Saved data entries:
◇ ◇ ◇ ◇

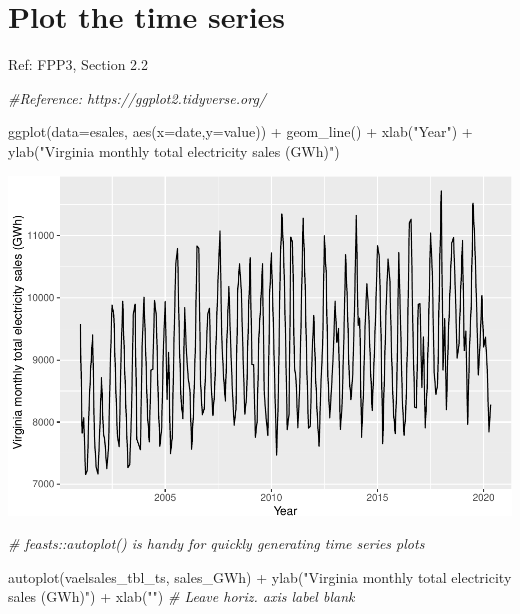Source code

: \documentclass[
]{book}
\newenvironment{Shaded}{\begin{snugshade}}{\end{snugshade}}
\newcommand{\AttributeTok}[1]{\textcolor[rgb]{0.77,0.63,0.00}{#1}}
\newcommand{\CommentTok}[1]{\textcolor[rgb]{0.56,0.35,0.01}{\textit{#1}}}
\newcommand{\FunctionTok}[1]{\textcolor[rgb]{0.00,0.00,0.00}{#1}}
\newcommand{\NormalTok}[1]{#1}
\newcommand{\SpecialCharTok}[1]{\textcolor[rgb]{0.00,0.00,0.00}{#1}}
\newcommand{\StringTok}[1]{\textcolor[rgb]{0.31,0.60,0.02}{#1}}
\begin{document}
\hypertarget{plot-the-time-series}{%
\section{Plot the time series}\label{plot-the-time-series}}

Ref: FPP3, Section 2.2

\begin{Shaded}
\begin{Highlighting}[]
\CommentTok{\#Reference: https://ggplot2.tidyverse.org/}

\FunctionTok{ggplot}\NormalTok{(}\AttributeTok{data=}\NormalTok{esales, }\FunctionTok{aes}\NormalTok{(}\AttributeTok{x=}\NormalTok{date,}\AttributeTok{y=}\NormalTok{value)) }\SpecialCharTok{+}
  \FunctionTok{geom\_line}\NormalTok{() }\SpecialCharTok{+} \FunctionTok{xlab}\NormalTok{(}\StringTok{"Year"}\NormalTok{) }\SpecialCharTok{+} \FunctionTok{ylab}\NormalTok{(}\StringTok{"Virginia monthly total electricity sales (GWh)"}\NormalTok{)}
\end{Highlighting}
\end{Shaded}

\includegraphics{graphics/use ggplot2 to generate a plot-1.pdf}

\begin{Shaded}
\begin{Highlighting}[]
\CommentTok{\# feasts::autoplot() is handy for quickly generating time series plots}

\FunctionTok{autoplot}\NormalTok{(vaelsales\_tbl\_ts, sales\_GWh) }\SpecialCharTok{+}
  \FunctionTok{ylab}\NormalTok{(}\StringTok{"Virginia monthly total electricity sales (GWh)"}\NormalTok{) }\SpecialCharTok{+}
  \FunctionTok{xlab}\NormalTok{(}\StringTok{""}\NormalTok{)  }\CommentTok{\# Leave horiz. axis label blank}
\end{Highlighting}
\end{Shaded}
\end{document}
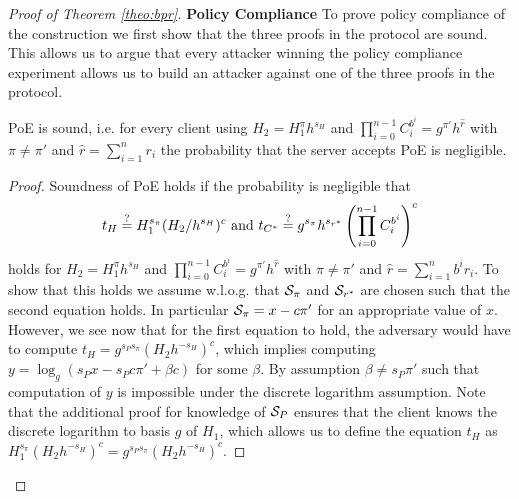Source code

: \begin{proof}[Proof of Theorem \ref{theo:bpr}]
\textbf{Policy Compliance}
To prove policy compliance of the construction we first show that the three proofs in the protocol are sound.
This allows us to argue that every attacker winning the policy compliance experiment allows us to build an attacker against one of the three proofs in the protocol.

\begin{claim}
  \ac{PoE} is sound, i.e. for every client using $H_2=H_1^{\pi}h^{s_H}$ and $\prod_{i=0}^{n-1} C^{b^i}_i=g^{\pi'}h^{\hat{r}}$ with $\pi\not=\pi'$ and $\hat{r}=\sum_{i=1}^n r_i$ the probability that the server accepts \ac{PoE} is negligible.
\end{claim}

\begin{proof}
Soundness of \ac{PoE} holds if the probability is negligible that
\[ 
  t_H\stackrel{?}{=} H_1^{s_\pi}(H_2/h^{s_H})^c \text{ and } t_{C^\ast} \stackrel{?}{=} g^{s_\pi}h^{s_{r^\ast}}\left(\prod_{i=0}^{n-1} C^{b^i}_i \right)^c 
\]
holds for $H_2=H_1^{\pi}h^{s_H}$ and $\prod_{i=0}^{n-1} C^{b^i}_i=g^{\pi'}h^{\hat{r}}$ with $\pi\not=\pi'$ and $\hat{r}=\sum_{i=1}^n b^i r_i$.
To show that this holds we assume w.l.o.g. that $\mathcal{S}_\pi$ and $\mathcal{S}_{r^\ast}$ are chosen such that the second equation holds.
In particular $\mathcal{S}_\pi=x-c\pi'$ for an appropriate value of $x$.
However, we see now that for the first equation to hold, the adversary would have to compute $t_H=g^{s_P s_\pi}(H_2h^{-s_H})^c$, which implies computing $y=\log_g(s_P x-s_P c\pi'+\beta c)$ for some $\beta$.
By assumption $\beta\not= s_P\pi'$ such that computation of $y$ is impossible under the discrete logarithm assumption.
Note that the additional proof for knowledge of $\mathcal{S}_P$ ensures that the client knows the discrete logarithm to basis $g$ of $H_1$, which allows us to define the equation $t_H$ as $H_1^{s_\pi}(H_2h^{-s_H})^c=g^{s_P s_\pi}(H_2h^{-s_H})^c$.

\end{proof}


\end{proof}
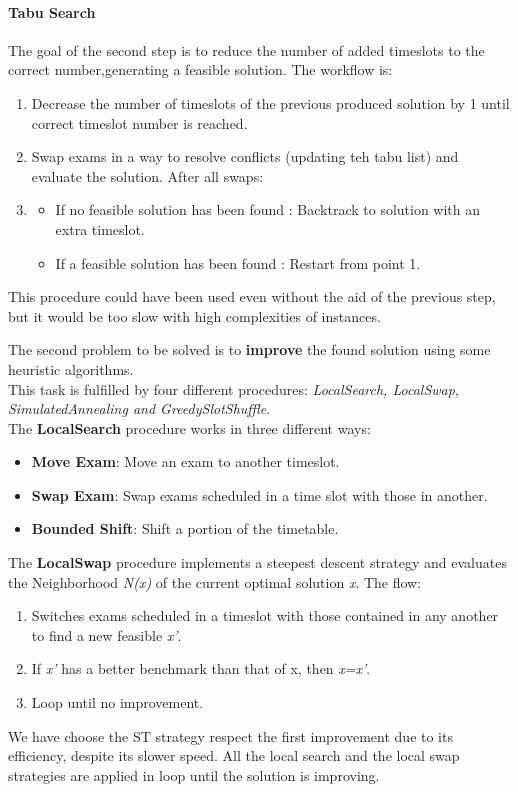 \documentclass[12pt]{article}
\begin{document}
\paragraph{Tabu Search} The goal of the second step is to reduce the number of added timeslots to the correct number,generating a feasible solution.
The workflow is:
\begin{enumerate}
  \item Decrease the number of timeslots of the previous produced solution by 1 until correct timeslot number is reached.
  \item Swap exams in a way to resolve conflicts (updating teh tabu list) and evaluate the solution.
  After all swaps:
  \item \begin{itemize}
    \item If no feasible solution has been found : Backtrack to solution with an extra timeslot.
    \item If a feasible solution has been found : Restart from point 1.
  \end{itemize}
\end{enumerate}
This procedure could have been used even without the aid of the previous step, but it would be too slow with high complexities of instances.

The second problem to be solved is to \textbf{improve} the found solution using some heuristic algorithms.\\
This task is fulfilled by four different procedures: \textit{LocalSearch, LocalSwap, SimulatedAnnealing and GreedySlotShuffle}.\\

The \textbf{LocalSearch} procedure works in three different ways:
\begin{itemize}
  \item \textbf{Move Exam}: Move an exam to another timeslot.
  \item \textbf{Swap Exam}: Swap exams scheduled in a time slot with those in another.
  \item \textbf{Bounded Shift}: Shift a portion of the timetable.
\end{itemize}

The \textbf{LocalSwap} procedure implements a steepest descent strategy and evaluates the Neighborhood \textit{N(x)} of the current optimal solution \textit{x}. The flow:
\begin{enumerate}
  \item Switches exams scheduled in a timeslot with those contained in any another to find a new feasible \textit{x'}.
  \item If \textit{x'} has a better benchmark than that of x, then \textit{x=x'}.
  \item Loop until no improvement.
\end{enumerate}
We have choose the ST strategy respect the first improvement due to its efficiency, despite its slower speed. All the local search and the local swap strategies are applied in loop until the solution is improving.\\
\end{document}
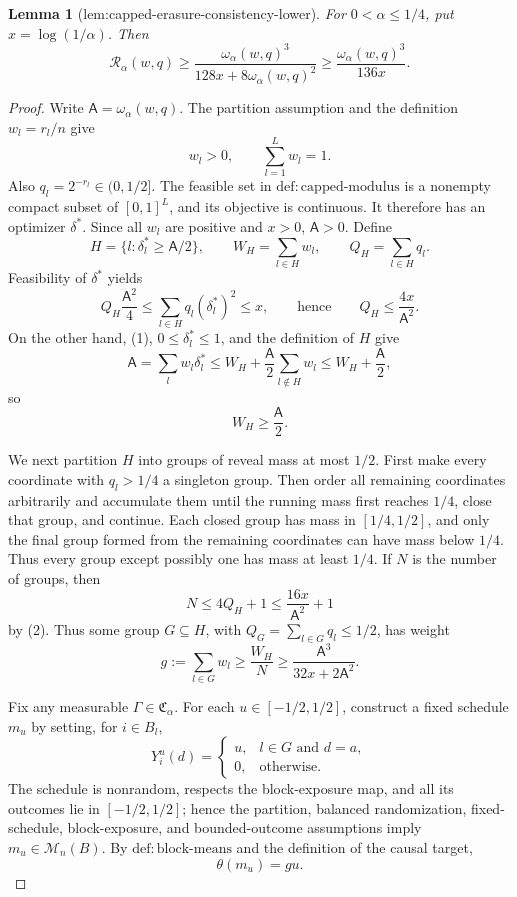 \documentclass{article}
\newtheorem{lemma}{Lemma}
\begin{document}
\begin{lemma}[lem:capped-erasure-consistency-lower]\label{lem:capped-erasure-consistency-lower}
For \(0<\alpha\le 1/4\), put \(x=\log(1/\alpha)\).  Then
\[
 \mathcal R_\alpha(w,q)
 \ge
 \frac{\omega_\alpha(w,q)^3}
      {128x+8\omega_\alpha(w,q)^2}
 \ge
 \frac{\omega_\alpha(w,q)^3}{136x}.
\]
\end{lemma}
\begin{proof}
Write \(\mathsf A=\omega_\alpha(w,q)\).  The partition assumption and
the definition \(w_l=r_l/n\) give
\[
 w_l>0,\qquad \sum_{l=1}^Lw_l=1.
\tag{1}
\]
Also \(q_l=2^{-r_l}\in(0,1/2]\).  The feasible set in
\(\mathrm{def{:}capped\text{-}modulus}\) is a nonempty compact subset
of \([0,1]^L\), and its objective is continuous.  It therefore has an
optimizer \(\delta^*\).  Since all \(w_l\) are positive and \(x>0\),
\(\mathsf A>0\).  Define
\[
 H=\{l:\delta_l^*\ge \mathsf A/2\},
 \qquad W_H=\sum_{l\in H}w_l,
 \qquad Q_H=\sum_{l\in H}q_l.
\]
Feasibility of \(\delta^*\) yields
\[
 Q_H\frac{\mathsf A^2}{4}
 \le \sum_{l\in H}q_l(\delta_l^*)^2
 \le x,
 \qquad \text{hence}\qquad
 Q_H\le \frac{4x}{\mathsf A^2}.
\tag{2}
\]
On the other hand, (1), \(0\le\delta_l^*\le1\), and the definition of
\(H\) give
\[
 \mathsf A=\sum_lw_l\delta_l^*
 \le W_H+\frac{\mathsf A}{2}\sum_{l\notin H}w_l
 \le W_H+\frac{\mathsf A}{2},
\]
so
\[
 W_H\ge \frac{\mathsf A}{2}.
\tag{3}
\]

We next partition \(H\) into groups of reveal mass at most \(1/2\).
First make every coordinate with \(q_l>1/4\) a singleton group.  Then
order all remaining coordinates arbitrarily and accumulate them until
the running mass first reaches \(1/4\), close that group, and continue.
Each closed group has mass in \([1/4,1/2]\), and only the final group
formed from the remaining coordinates can have mass below \(1/4\).
Thus every group except possibly one has mass at least \(1/4\).  If
\(N\) is the number of groups, then
\[
 N\le4Q_H+1\le\frac{16x}{\mathsf A^2}+1
\tag{4}
\]
by (2).  Thus some group \(G\subseteq H\), with
\(Q_G=\sum_{l\in G}q_l\le1/2\), has weight
\[
 g:=\sum_{l\in G}w_l
 \ge\frac{W_H}{N}
 \ge\frac{\mathsf A^3}{32x+2\mathsf A^2}.
\tag{5}
\]

Fix any measurable \(\Gamma\in\mathfrak C_\alpha\).  For each
\(u\in[-1/2,1/2]\), construct a fixed schedule \(m_u\) by setting, for
\(i\in B_l\),
\[
 Y_i^u(d)=
 \begin{cases}
 u,&l\in G\text{ and }d=a,\\
 0,&\text{otherwise}.
 \end{cases}
\tag{6}
\]
The schedule is nonrandom, respects the block-exposure map, and all
its outcomes lie in \([-1/2,1/2]\); hence the partition, balanced
randomization, fixed-schedule, block-exposure, and bounded-outcome
assumptions imply \(m_u\in\mathcal M_n(B)\).  By
\(\mathrm{def{:}block\text{-}means}\) and the definition of the causal
target,
\[
 \theta(m_u)=gu.
\tag{7}
\]


\end{proof}
\end{document}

◇ ◇ ◇ ◇

Task description | Answer with a number only: how many lines above include the word "Virginia"?

Response to this task | 2